Segundo informações da Toyota, o resultado desse processo é um automóvel 100% livre de CO2, com autonomia próxima de 600 quilômetros. Mas o escapamento do carro movido a hidrogênio é a melhor notícia para o meio ambiente: emite apenas vapor d’água.

Ao contrário do que acontece com o chamado hidrogênio “cinza”, produzido a partir da queima de combustíveis fósseis, principalmente gás natural, o etanol é uma forma de o Brasil ganhar relevância na produção do hidrogênio verde.

Enquanto o carro movido a hidrogênio verde ainda passa pela fase de desenvolvimento e testes, Chang mantém posição favorável ao híbrido a etanol. “Com forte vocação para biocombustíveis, o Brasil tem uma opção pronta para o período de transição para uma futura agenda neutra em carbono”, destaca.

Para o executivo, o mundo não pode se basear na eletrificação total como solução única. “Temos diversas alternativas; o nosso inimigo é o CO2 ”, destaca.

A Toyota faz parte do grupo de montadoras que defende a produção de híbridos no Brasil enquanto outra parte do setor é favorável à eletrificação total. O híbrido é um carro com dois motores – um a combustão e outro elétrico. Ambos se alternam dependendo do uso do veículo. Ao mesmo tempo, o motor a combustão ajuda a carregar o elétrico.

A Toyota foi a primeira montadora a desenvolver e produzir no Brasil um híbrido a etanol, o sedã Corolla, em 2019. Desde então, já vendeu 55 mil híbridos no mercado brasileiro. Mas a produção já somou 100 mil unidades, incluindo exportação. Em 2022, os modelos híbridos representaram 20% da produção da empresa no Brasil. Das vendas no mercado interno, 10% foram de carros que funcionam com um motor a combustão e outro elétrico.

Com o lançamento do utilitário esportivo Corolla Cross também na versão híbrida, em 2021, as exportações da montadora a partir do Brasil ganharam força. Hoje, diz Chang, o mercado externo (principalmente a América Latina) absorve 35% da produção de veículos das duas fábricas da Toyota no país – Sorocaba e Indaiatuba, ambas no interior de São Paulo.

A polêmica na comunidade automotiva em torno dos caminhos que o Brasil deve seguir nessa área – hibridização ou eletrificação total – estão longe de terminar. Mas Chang aposta que o custo e a infraestrutura vão falar mais alto.

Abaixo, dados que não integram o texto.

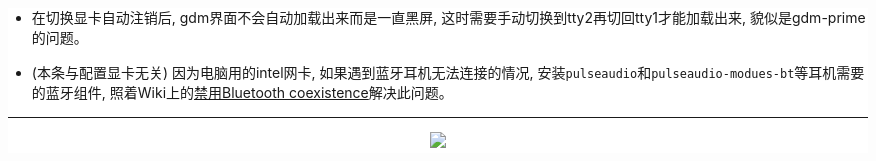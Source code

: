  - 在切换显卡自动注销后, gdm界面不会自动加载出来而是一直黑屏, 这时需要手动切换到tty2再切回tty1才能加载出来, 貌似是gdm-prime的问题。

 - (本条与配置显卡无关) 因为电脑用的intel网卡, 如果遇到蓝牙耳机无法连接的情况, 安装`pulseaudio`和`pulseaudio-modues-bt`等耳机需要的蓝牙组件, 照着Wiki上的[禁用Bluetooth coexistence](https://wiki.archlinux.org/index.php/Wireless_network_configuration#Bluetooth_coexistence)解决此问题。

-----
<div style="text-align:center">
    <image src="images/1.png"/>
</div>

Quanto à infraestrutura, o executivo diz: “No Brasil, é possível abastecer com etanol em qualquer posto do país”. Já em relação ao custo dos veículos, ele acredita ter fortes argumentos. Segundo o executivo, enquanto a produção de um modelo híbrido representa custo adicional em torno de 5% na comparação com um veículo similar a combustão, a de um carro 100% elétrico chega ao dobro.

Chang, um peruano descedente de chineses, tem organizado informações para detalhar seus argumentos e levá-los a quem pode tomar decisões em relação a políticas públicas voltadas a veículos menos poluentes.

“Estamos levando os dados ao governo e explicando as vantagens. Acreditamos que cada tipo de energia terá seu papel”, afirma. “Todas as propostas para descarbonização são muito bem-vindas. Mas precisamos pensar na escala de produção e no processo de nacionalização dos componentes”, completa.

O carro a hidrogênio poderá, algum dia, ser produzido no Brasil? “Nós estamos olhando o futuro. Quando começamos a importar o híbrido Prius ninguém imaginava que algum dia poderíamos produzir um veículo assim no Brasil”, afirma Chang.